Letters To The Editor


May 31, 2007

Is the mayor serious about cutting crime?

I was pleased to see Mayor Sheila Dixon declare that Baltimore's level of violence is "unacceptable" and "has to stop" ("Dixon says violence `has to stop,'" May 25).

I wonder, though, if there is some disconnect between the words Ms. Dixon speaks and the actions she takes.

Specifically, I am concerned the plans the city announced last week to spend $19 million from its budget surplus ("City has big plans for budget surplus," May 22).

Perhaps rather than being used for an anti-littering campaign or a fountain for kids to play in at the Inner Harbor, the money could go toward hiring, training and retaining more police officers in the city.

The fact the city also spent $24.6 million in surplus revenue on police and firefighter overtime indicates that there simply are not enough officers to go around.

As The Sun has reported, the Police Department has 2,932 officers, which is about 300 below full staffing level ("Residents want to see more police on beats," May 2). Yet Mayor Dixon's response is to "selectively" increase overtime for a few units and shuffle surveillance cameras around.

And when Ms. Dixon states, "We need other people to be outraged with us," I wonder who she is referring to?

People such as City Council Vice President Robert W. Curran, who was so outraged about crime that he proposed a much-maligned plan to attack the problem in our neighborhoods - a plan city leadership opposed ("`Public safety' plan halted," May 22)?

Or maybe the citizens of Baltimore, who will still have to face increasing violence while the city spends cash windfalls on pet projects and feel-good measures rather than attempting to address the real problems we face?

Sean Hall


Rising city payroll may shock citizens

Baltimore Mayor Sheila Dixon's payroll should anger all city citizens ("Hires, raises lift mayor's payroll 15%," May 26).

It seems to me that an unelected mayor who decides to raise the payroll of her office by 15 percent is a mayor who does not want to be elected.

Ms. Dixon has not only increased her staff but also given raises to staffers she claimed needed the extra money lest they be tempted to follow Gov. Martin O'Malley to state government.

Every citizen should know that Ms. Dixon's chief of staff, with a salary at $150,000, makes the same amount as the governor. I am sure that the duties and responsibilities of those offices are not equal.

Is this waste of taxpayer money justified in the slightest way? I think not.

There is a cancer in our government, and it is called greed.

In my opinion, no one in our state who is paid with taxpayer funds should make more than our governor.

If a person has a desire or need to make more money, let him or her go out into the private sector and earn it.

David K. Kyle


Spanish broadcasts can open our minds

I would like to applaud Maryland Public Television for planning to launch the Spanish-language network, V-me, which will include educational and news programming ("MPT draws fire over Spanish programs," May 26).

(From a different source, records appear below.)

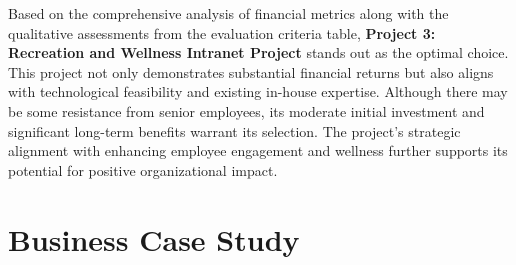 Based on the comprehensive analysis of financial metrics along with the qualitative assessments from the evaluation criteria table, \textbf{Project 3: Recreation and Wellness Intranet Project} stands out as the optimal choice. This project not only demonstrates substantial financial returns but also aligns with technological feasibility and existing in-house expertise. Although there may be some resistance from senior employees, its moderate initial investment and significant long-term benefits warrant its selection. The project's strategic alignment with enhancing employee engagement and wellness further supports its potential for positive organizational impact.


\section{Business Case Study}

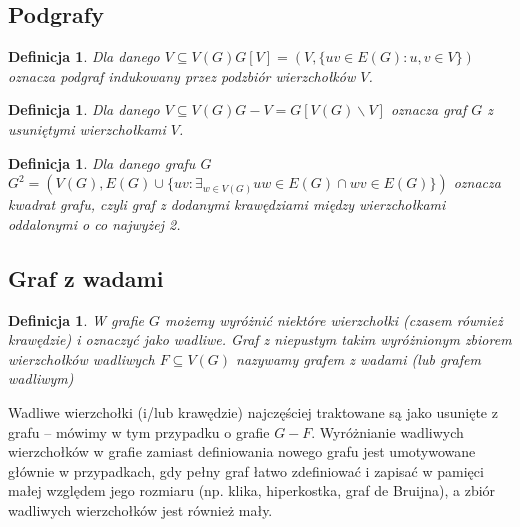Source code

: \documentclass{pracamgr}
\newtheorem{defi}[theorem]{Definicja} %
\begin{document}
   \subsection{Podgrafy}
    \begin{defi}\label{podgraf indukowany}
     Dla danego $V\subseteq V(G)$\quad $G[V]=(V,\{uv\in E(G):u,v\in V\})$ oznacza \emph{podgraf indukowany} przez podzbiór wierzchołków $V$.
    \end{defi}
    \begin{defi}\label{roznica grafow}
     Dla danego $V\subseteq V(G)$\quad $G-V=G[V(G)\backslash V]$ oznacza \emph{graf $G$ z usuniętymi wierzchołkami $V$}.
    \end{defi}
    \begin{defi}\label{kwadrat grafu}
     Dla danego grafu $G$\newline $G^2=(V(G),E(G)\cup\{uv:\exists_{w\in V(G)}uw\in E(G)\cap wv\in E(G)\})$
     oznacza \emph{kwadrat grafu}, czyli graf z dodanymi krawędziami między wierzchołkami oddalonymi o co najwyżej 2.
    \end{defi}
   \subsection{Graf z wadami}
    \begin{defi}\label{graf z wadami}
     W grafie $G$ możemy wyróżnić niektóre wierzchołki (czasem również krawędzie) i oznaczyć jako wadliwe.
     Graf z niepustym takim wyróżnionym zbiorem wierzchołków wadliwych $F\subseteq V(G)$ nazywamy \emph{grafem z wadami} (lub \emph{grafem wadliwym})
    \end{defi}
    Wadliwe wierzchołki (i/lub krawędzie) najczęściej traktowane są jako usunięte z grafu -- mówimy w tym przypadku o grafie $G-F$.
    Wyróżnianie wadliwych wierzchołków w grafie zamiast definiowania nowego grafu jest umotywowane głównie w przypadkach,
    gdy pełny graf łatwo zdefiniować i zapisać w pamięci małej względem jego rozmiaru (np. klika, hiperkostka, graf de Bruijna),
    a zbiór wadliwych wierzchołków jest również mały.%
\end{document}
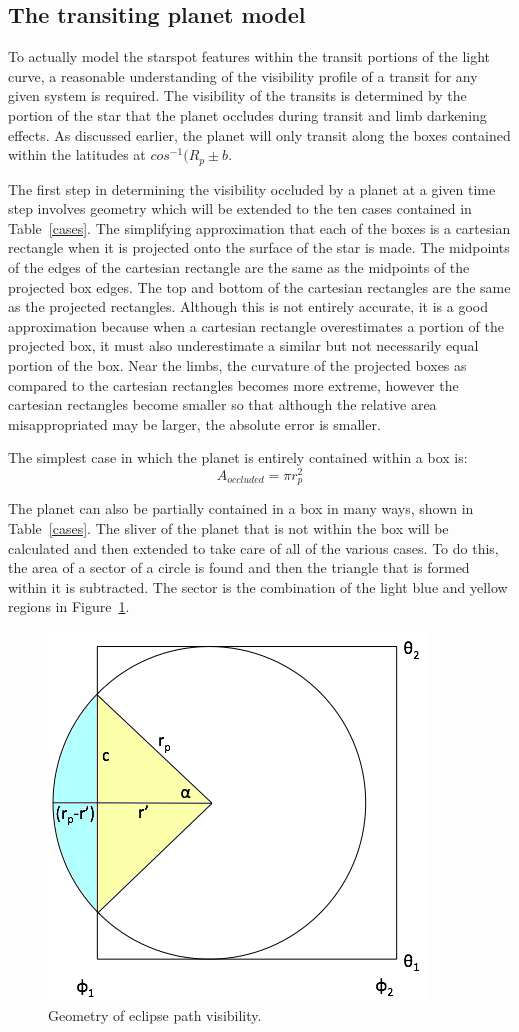 \subsection{The transiting planet model \label{transit_model}}
To actually model the starspot features within the transit portions of the light curve, a reasonable understanding of the visibility profile of a transit for any given system is required. The visibility of the transits is determined by the portion of the star that the planet occludes during transit and limb darkening effects. As discussed earlier, the planet will only transit along the boxes contained within the latitudes at $cos^{-1}(R_p \pm b$. 
 
The first step in determining the visibility occluded by a planet at a given time step involves geometry which will be extended to the ten cases contained in Table~\ref{cases}. The simplifying approximation that each of the boxes is a cartesian rectangle when it is projected onto the surface of the star is made. The midpoints of the edges of the cartesian rectangle are the same as the midpoints of the projected box edges. The top and bottom of the cartesian rectangles are the same as the projected rectangles. Although this is not entirely accurate, it is a good approximation because when a cartesian rectangle overestimates a portion of the projected box, it must also underestimate a similar but not necessarily equal portion of the box. Near the limbs, the curvature of the projected boxes as compared to the cartesian rectangles becomes more extreme, however the cartesian rectangles become smaller so that although the relative area misappropriated may be larger, the absolute error is smaller.

The simplest case in which the planet is entirely contained within a box is:
\begin{equation}
	A_{occluded} = \pi r_p^2
\end{equation}

The planet can also be partially contained in a box in many ways, shown in Table~\ref{cases}. The sliver of the planet that is not within the box will be calculated and then extended to take care of all of the various cases. To do this, the area of a sector of a circle is found and then the triangle that is formed within it is subtracted. The sector is the combination of the light blue and yellow regions in Figure~\ref{eclipse}.
\begin{figure}[h]
	\centering
	\includegraphics[width=.5\textwidth]{images/figure.png}
	\caption{Geometry of eclipse path visibility.}
	\label{eclipse}
\end{figure}


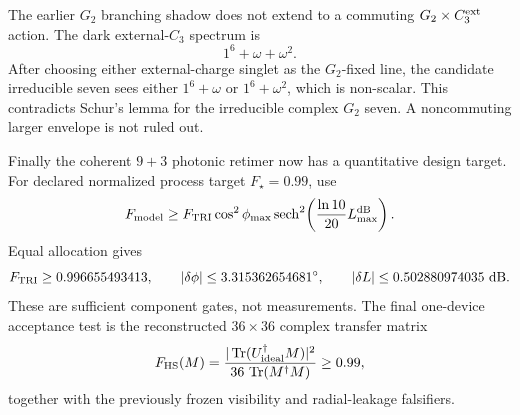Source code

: The earlier $G_2$ branching shadow does not extend to a commuting
$G_2\times C_3^{\rm ext}$ action.  The dark external-$C_3$ spectrum is
\[
 1^6+\omega+\omega^2.
\]
After choosing either external-charge singlet as the $G_2$-fixed line, the
candidate irreducible seven sees either $1^6+\omega$ or
$1^6+\omega^2$, which is non-scalar.  This contradicts Schur's lemma for the
irreducible complex $G_2$ seven.  A noncommuting larger envelope is not ruled
out.

Finally the coherent $9+3$ photonic retimer now has a quantitative design
target.  For declared normalized process target $F_\star=0.99$, use
\[
 F_{\rm model}\ge
 F_{\rm TRI}\cos^2\phi_{\max}\,
 {\rm sech}^2\!\left({\ln10\over20}L_{\max}^{\rm dB}\right).
\]
Equal allocation gives
\[
 F_{\rm TRI}\ge0.996655493413,\qquad
 |\delta\phi|\le3.315362654681^\circ,\qquad
 |\delta L|\le0.502880974035\ {\rm dB}.
\]
These are sufficient component gates, not measurements.  The final one-device
acceptance test is the reconstructed $36\times36$ complex transfer matrix
\[
 F_{\rm HS}(M)=
 {|\operatorname{Tr}(U_{\rm ideal}^{\dagger}M)|^2
  \over36\,\operatorname{Tr}(M^\dagger M)}
 \ge0.99,
\]
together with the previously frozen visibility and radial-leakage falsifiers.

I believe this programming can be beneficial not only for Spanish speakers but also for those open-minded citizens willing to learn the Spanish language and learn about Hispanic culture, which is diverse, varied and highly interesting.

I think critics of MPT's offering V-me programs are reacting to the immigration controversy and may be exhibiting a xenophobic attitude based more on emotion than logic.

I do not believe that having a Spanish-language public television network in Maryland will increase illegal immigration.

However, it may increase viewing of Spanish newscasts and of educational programs for people of all ages.

Lucille Romeo

Bel Air

No ethnic group owns the Spanish language

Creating a Maryland Public Television station devoted entirely to Spanish-language programming is not "catering to an individual ethnic group," as The Sun's article "MPT draws fire over Spanish programs" (May 26) suggests.

Spanish speakers come from any number of races and nationalities, just as English speakers don't come only from the United States and Great Britain.

And we are already a bilingual nation.

Abraham Schenck


A moving memorial to nation's war dead

Every morning, as soon as I sit down at my kitchen table to eat breakfast, I grab The Sun. I read the front page first. Then I go directly to the editorial pages, which I read before going back and checking the rest of the paper.

And I must say that when I got to the editorial page on Memorial Day, I was moved by the enormity of the content ("In Memoriam," May 28).

I found this to be the most powerful editorial I have seen since 1999, when I moved to Maryland and became a reader of The Sun.

Thank you for expressing the truth about these wars.

A. Montazer


Where's the tribute to the dead Iraqis?

Monday's commitment of The Sun's editorial and Opinion * Commentary pages to the names of America's war dead in Iraq and Afghanistan made a powerful statement ("In Memoriam," May 28).